#### [Data section]
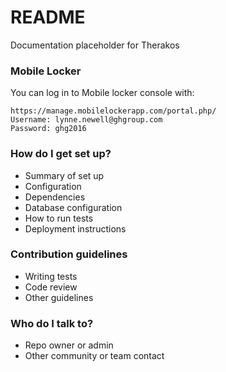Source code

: # README #

Documentation placeholder for Therakos

### Mobile Locker ###

You can log in to Mobile locker console with: 

    https://manage.mobilelockerapp.com/portal.php/
    Username: lynne.newell@ghgroup.com
    Password: ghg2016
 
### How do I get set up? ###

* Summary of set up
* Configuration
* Dependencies
* Database configuration
* How to run tests
* Deployment instructions

### Contribution guidelines ###

* Writing tests
* Code review
* Other guidelines

### Who do I talk to? ###

* Repo owner or admin
* Other community or team contact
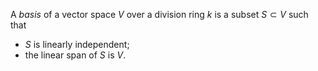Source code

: A *basis* of a vector space $V$ over a division ring $k$ is a subset $S \subset V$ such that

- $S$ is linearly independent;
- the linear span of $S$ is $V$.
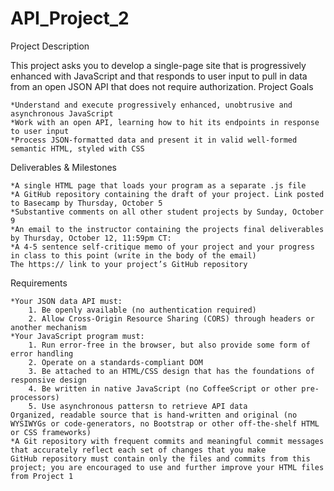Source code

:# API_Project_2


Project Description

This project asks you to develop a single-page site that is progressively enhanced with JavaScript and that responds to user input to pull in data from an open JSON API that does not require authorization.
Project Goals

    *Understand and execute progressively enhanced, unobtrusive and asynchronous JavaScript
    *Work with an open API, learning how to hit its endpoints in response to user input
    *Process JSON-formatted data and present it in valid well-formed semantic HTML, styled with CSS

Deliverables & Milestones

    *A single HTML page that loads your program as a separate .js file
    *A GitHub repository containing the draft of your project. Link posted to Basecamp by Thursday, October 5
    *Substantive comments on all other student projects by Sunday, October 9
    *An email to the instructor containing the projects final deliverables by Thursday, October 12, 11:59pm CT:
    *A 4-5 sentence self-critique memo of your project and your progress in class to this point (write in the body of the email)
    The https:// link to your project’s GitHub repository

Requirements

    *Your JSON data API must:
        1. Be openly available (no authentication required)
        2. Allow Cross-Origin Resource Sharing (CORS) through headers or another mechanism
    *Your JavaScript program must:
        1. Run error-free in the browser, but also provide some form of error handling
        2. Operate on a standards-compliant DOM
        3. Be attached to an HTML/CSS design that has the foundations of responsive design
        4. Be written in native JavaScript (no CoffeeScript or other pre-processors)
        5. Use asynchronous pattersn to retrieve API data
    Organized, readable source that is hand-written and original (no WYSIWYGs or code-generators, no Bootstrap or other off-the-shelf HTML or CSS frameworks)
    *A Git repository with frequent commits and meaningful commit messages that accurately reflect each set of changes that you make
    GitHub repository must contain only the files and commits from this project; you are encouraged to use and further improve your HTML files from Project 1

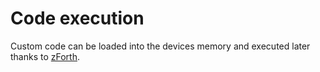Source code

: # Code execution

Custom code can be loaded into the devices memory and executed later thanks to [zForth](https://github.com/zevv/zForth).
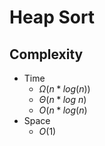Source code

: # Heap Sort

## Complexity

- Time
  - $\Omega(n*log(n))$
  - $\Theta(n*log\ n)$
  - $O(n* log(n)$
- Space
  - $O(1)$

#### [Task]
Copy only the lines above from the one containing "### Who do I talk to? ###" through the one containing "separate .js file", both included. Leave out the pictures.

#### [Reply]
### Who do I talk to? ###

* Repo owner or admin
* Other community or team contact
Source code

: A *basis* of a vector space $V$ over a division ring $k$ is a subset $S \subset V$ such that

- $S$ is linearly independent;
- the linear span of $S$ is $V$.
Source code

:# API_Project_2


Project Description

This project asks you to develop a single-page site that is progressively enhanced with JavaScript and that responds to user input to pull in data from an open JSON API that does not require authorization.
Project Goals

    *Understand and execute progressively enhanced, unobtrusive and asynchronous JavaScript
    *Work with an open API, learning how to hit its endpoints in response to user input
    *Process JSON-formatted data and present it in valid well-formed semantic HTML, styled with CSS

Deliverables & Milestones

    *A single HTML page that loads your program as a separate .js file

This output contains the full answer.